防犯アラームと地震速報は、どちらもいち早く危険を知らせることで、犯罪や災害から人の命を救う装置です。
その「数秒」があれば、助かる命が増えるんです、と佐々木さん。
犯罪や自然災害から人々の命を守り、SDGsのゴール「11.住み続けられるまちづくりを」目指す佐々木さんに、防犯や防災にかける思いを伺いました。
「数秒」あれば助かる命がある。センサー内蔵地震速報装置にかける思い
———犯罪や自然災害から人の命を守る商品とは、具体的にどんなものでしょうか?
最初に作ったのは「スクールガード」という防犯装置です。
2001年6月に大阪市で発生した附属池田小事件をきっかけに、学校の防犯システムの需要は一気に高まりました。
学校の防犯で大切なことは、すぐに侵入者を止めるということです。
ですが、最初は誰も侵入者が犯人だとはわからないんです。不審だと思いながらも話を聞こうとして、やられてしまう。

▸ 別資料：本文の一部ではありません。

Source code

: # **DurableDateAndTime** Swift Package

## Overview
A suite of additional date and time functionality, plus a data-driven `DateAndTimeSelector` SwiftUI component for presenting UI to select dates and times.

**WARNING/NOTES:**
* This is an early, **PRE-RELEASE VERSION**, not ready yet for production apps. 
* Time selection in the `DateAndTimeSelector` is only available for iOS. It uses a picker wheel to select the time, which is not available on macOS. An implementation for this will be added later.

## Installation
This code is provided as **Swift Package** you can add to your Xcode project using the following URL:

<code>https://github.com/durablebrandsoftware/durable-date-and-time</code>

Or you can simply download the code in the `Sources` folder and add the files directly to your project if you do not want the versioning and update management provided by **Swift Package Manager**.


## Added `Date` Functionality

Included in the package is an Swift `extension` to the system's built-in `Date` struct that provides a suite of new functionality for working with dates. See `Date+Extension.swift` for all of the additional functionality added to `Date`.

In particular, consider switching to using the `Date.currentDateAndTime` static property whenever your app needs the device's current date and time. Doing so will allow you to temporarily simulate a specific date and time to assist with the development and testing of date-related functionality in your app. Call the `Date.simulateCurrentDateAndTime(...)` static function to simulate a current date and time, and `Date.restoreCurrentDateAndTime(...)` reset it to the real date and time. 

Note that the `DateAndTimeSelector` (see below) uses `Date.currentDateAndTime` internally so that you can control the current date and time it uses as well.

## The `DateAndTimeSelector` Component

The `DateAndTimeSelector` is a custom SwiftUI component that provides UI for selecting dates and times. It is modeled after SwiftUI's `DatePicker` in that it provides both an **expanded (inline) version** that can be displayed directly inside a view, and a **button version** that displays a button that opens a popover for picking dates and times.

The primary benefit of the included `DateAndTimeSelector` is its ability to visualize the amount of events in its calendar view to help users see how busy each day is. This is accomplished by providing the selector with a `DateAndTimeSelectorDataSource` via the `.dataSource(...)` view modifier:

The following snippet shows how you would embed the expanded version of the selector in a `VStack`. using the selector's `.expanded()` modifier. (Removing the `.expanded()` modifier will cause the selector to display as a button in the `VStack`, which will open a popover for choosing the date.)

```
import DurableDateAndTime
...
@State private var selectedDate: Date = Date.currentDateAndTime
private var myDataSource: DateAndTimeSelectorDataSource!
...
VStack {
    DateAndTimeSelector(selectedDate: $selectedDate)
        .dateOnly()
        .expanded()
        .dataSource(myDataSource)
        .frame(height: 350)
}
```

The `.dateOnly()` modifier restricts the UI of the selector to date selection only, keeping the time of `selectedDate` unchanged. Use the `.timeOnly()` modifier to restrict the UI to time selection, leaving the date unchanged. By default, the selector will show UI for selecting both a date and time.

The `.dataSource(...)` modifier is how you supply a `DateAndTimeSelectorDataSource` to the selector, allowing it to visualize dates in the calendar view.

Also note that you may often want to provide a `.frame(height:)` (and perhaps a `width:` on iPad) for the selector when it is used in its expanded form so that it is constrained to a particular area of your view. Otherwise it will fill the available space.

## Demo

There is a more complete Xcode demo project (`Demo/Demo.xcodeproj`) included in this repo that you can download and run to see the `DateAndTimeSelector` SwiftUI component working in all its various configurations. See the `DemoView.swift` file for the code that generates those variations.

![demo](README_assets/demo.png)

ですが、その時に危険を知らせるリモコンスイッチを持っていれば、それを押すことはできます。それで職員室にある受信機に危険表示が出れば、多くの人が現場に応援に駆けつけることができます。
今は、センサー内蔵地震速報装置である「EQガード」に力を入れています。
———センサー内蔵地震速報装置とはどんなものでしょうか?
緊急地震速報は、日本が世界で初めて導入しました。
日本には1000箇所ほど地震計が埋められていて、その地震計が初期微動を感知し、気象庁がそれを発表する仕組みです。

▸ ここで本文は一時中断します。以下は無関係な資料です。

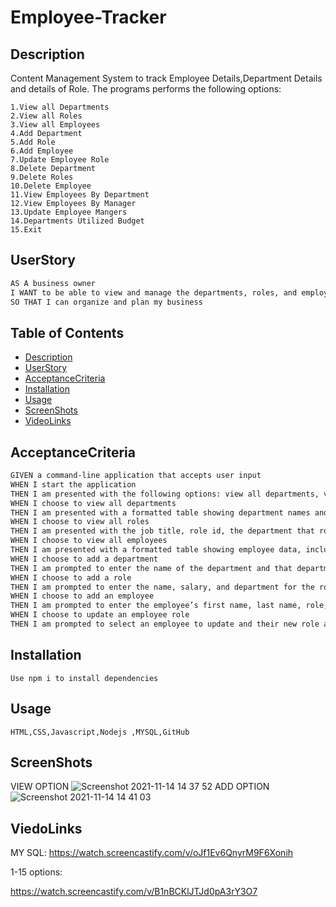 # Employee-Tracker

## Description

Content Management System to track Employee Details,Department Details and details of Role.
The programs performs the following options:

    1.View all Departments
    2.View all Roles
    3.View all Employees
    4.Add Department
    5.Add Role
    6.Add Employee
    7.Update Employee Role
    8.Delete Department
    9.Delete Roles
    10.Delete Employee
    11.View Employees By Department
    12.View Employees By Manager
    13.Update Employee Mangers
    14.Departments Utilized Budget
    15.Exit

## UserStory

```md
AS A business owner
I WANT to be able to view and manage the departments, roles, and employees in my company
SO THAT I can organize and plan my business
```

## Table of Contents

-   [Description](#Description)
-   [UserStory](#UserStory)
-   [AcceptanceCriteria](#AcceptanceCriteria)
-   [Installation](#Installation)
-   [Usage](#Usage)
-   [ScreenShots](#ScreenShots)
-   [VideoLinks](#VideoLinks)

## AcceptanceCriteria

```md
GIVEN a command-line application that accepts user input
WHEN I start the application
THEN I am presented with the following options: view all departments, view all roles, view all employees, add a department, add a role, add an employee, and update an employee role
WHEN I choose to view all departments
THEN I am presented with a formatted table showing department names and department ids
WHEN I choose to view all roles
THEN I am presented with the job title, role id, the department that role belongs to, and the salary for that role
WHEN I choose to view all employees
THEN I am presented with a formatted table showing employee data, including employee ids, first names, last names, job titles, departments, salaries, and managers that the employees report to
WHEN I choose to add a department
THEN I am prompted to enter the name of the department and that department is added to the database
WHEN I choose to add a role
THEN I am prompted to enter the name, salary, and department for the role and that role is added to the database
WHEN I choose to add an employee
THEN I am prompted to enter the employee’s first name, last name, role, and manager, and that employee is added to the database
WHEN I choose to update an employee role
THEN I am prompted to select an employee to update and their new role and this information is updated in the database
```

## Installation

```
Use npm i to install dependencies
```

## Usage

```
HTML,CSS,Javascript,Nodejs ,MYSQL,GitHub
```

## ScreenShots

VIEW OPTION
![Screenshot 2021-11-14 14 37 52](https://user-images.githubusercontent.com/86656634/141666449-7ff7113d-3fde-4132-b009-b4999be078b9.png)
ADD OPTION
![Screenshot 2021-11-14 14 41 03](https://user-images.githubusercontent.com/86656634/141666531-abe77a47-8c57-4fd4-8f0b-65db446617d2.png)

## ViedoLinks

MY SQL:
https://watch.screencastify.com/v/oJf1Ev6QnyrM9F6Xonih

1-15 options:

https://watch.screencastify.com/v/B1nBCKlJTJd0pA3rY3O7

地震の防災で一番大切なのは、「いかに早く地震を知り、伏せるなどの身を守る行動ができるか」です。
その数秒が勝負なんです。立っていれば人間は揺れにより吹き飛ばされてしまいますが、しゃがんだり身を守る行動ができていれば、助かる確率が上がるんです。
私たちが取り扱うセンサー内蔵地震速報装置は、内蔵のセンサーが初期微動を感知してアラームが鳴るので、直下型地震の場合は気象庁の発表よりも早く危険を周りに知らせることができます。

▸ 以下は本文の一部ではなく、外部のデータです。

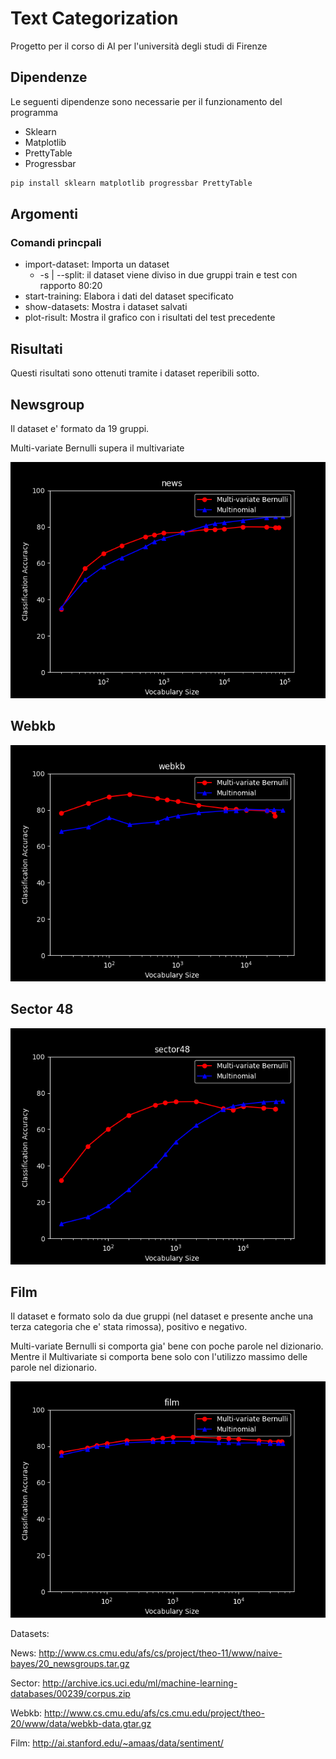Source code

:# Text Categorization

Progetto per il corso di AI per l'università degli studi di Firenze

## Dipendenze

Le seguenti dipendenze sono necessarie per il funzionamento del programma
- Sklearn
- Matplotlib
- PrettyTable
- Progressbar

```bash
pip install sklearn matplotlib progressbar PrettyTable
```

## Argomenti

### Comandi princpali

- import-dataset: Importa un dataset
  - -s | --split: il dataset viene diviso in due gruppi train e test con rapporto 80:20
- start-training: Elabora i dati del dataset specificato
- show-datasets: Mostra i dataset salvati
- plot-risult: Mostra il grafico con i risultati del test precedente

## Risultati

Questi risultati sono ottenuti tramite i dataset reperibili sotto.

## Newsgroup

Il dataset e' formato da 19 gruppi.

Multi-variate Bernulli supera il multivariate 

![News Result](/results/NewsResult.png)

## Webkb

![Webkb Result](/results/WebkbResult.png)

## Sector 48

![Sector Result](/results/SectorResult.png)

## Film

Il dataset e formato solo da due gruppi (nel dataset e presente anche una terza categoria che e' stata rimossa), positivo e negativo.

Multi-variate Bernulli si comporta gia' bene con poche parole nel dizionario.
Mentre il Multivariate si comporta bene solo con l'utilizzo massimo delle parole nel dizionario. 

![Film result](/results/FilmResult.png)

Datasets:

News: http://www.cs.cmu.edu/afs/cs/project/theo-11/www/naive-bayes/20_newsgroups.tar.gz

Sector: http://archive.ics.uci.edu/ml/machine-learning-databases/00239/corpus.zip

Webkb: http://www.cs.cmu.edu/afs/cs.cmu.edu/project/theo-20/www/data/webkb-data.gtar.gz

Film: http://ai.stanford.edu/~amaas/data/sentiment/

さらに、今は海外でセンサー内蔵地震速報装置の需要がとても高まっています。
海外には、日本のように地震速報を出している国は数か国しかないので、内蔵センサーで地震を感知できる装置が必要なのです。
———海外でも地震対策をしている国はあるのでしょうか?
今現在世界で、地震が頻発する国は30カ国ぐらいあると言われています。私はそういった国をいくつか見てきましたが、みんなほとんど事後対策しかしていません。
起きてしまった災害に対して、救命をどうするか、食料の確保をどうするかなどの対策しかしていないのです。
被害を少なくするには、それ以前に日頃から「地震が起こった時にどういう行動をするべきか」というシミュレーションをし、訓練を行なうことがとても大切です。
地震は今この瞬間に起こるかもしれません。
その時に、数秒早くそれを知ることができれば、もっと多くの人の命を救うことができるのです。
避難訓練を通して人々の意識を変えていきたい
———人の命を守るビジネスをしたいと思ったきっかけはあるのでしょうか?
純粋に、人の役に立ちたいと思ったからです。
例えば緊急地震速報装置ですが、地震計を売っている欧米の会社もあるんです。
ですが彼らは、商品を売ってそこでおしまいなんですね。
それではダメです。「アラームが鳴った時にどういう行動をとるか」までをセットでやらないと、本当の防災にはなりません。
私は多くの国で避難訓練の指導もしています。
正直そこはお金になりません。ですが、何よりも大切な部分だと思ってやっています。
また、現地でデモンストレーションや指導をしていくうちに、気付かされることもあります。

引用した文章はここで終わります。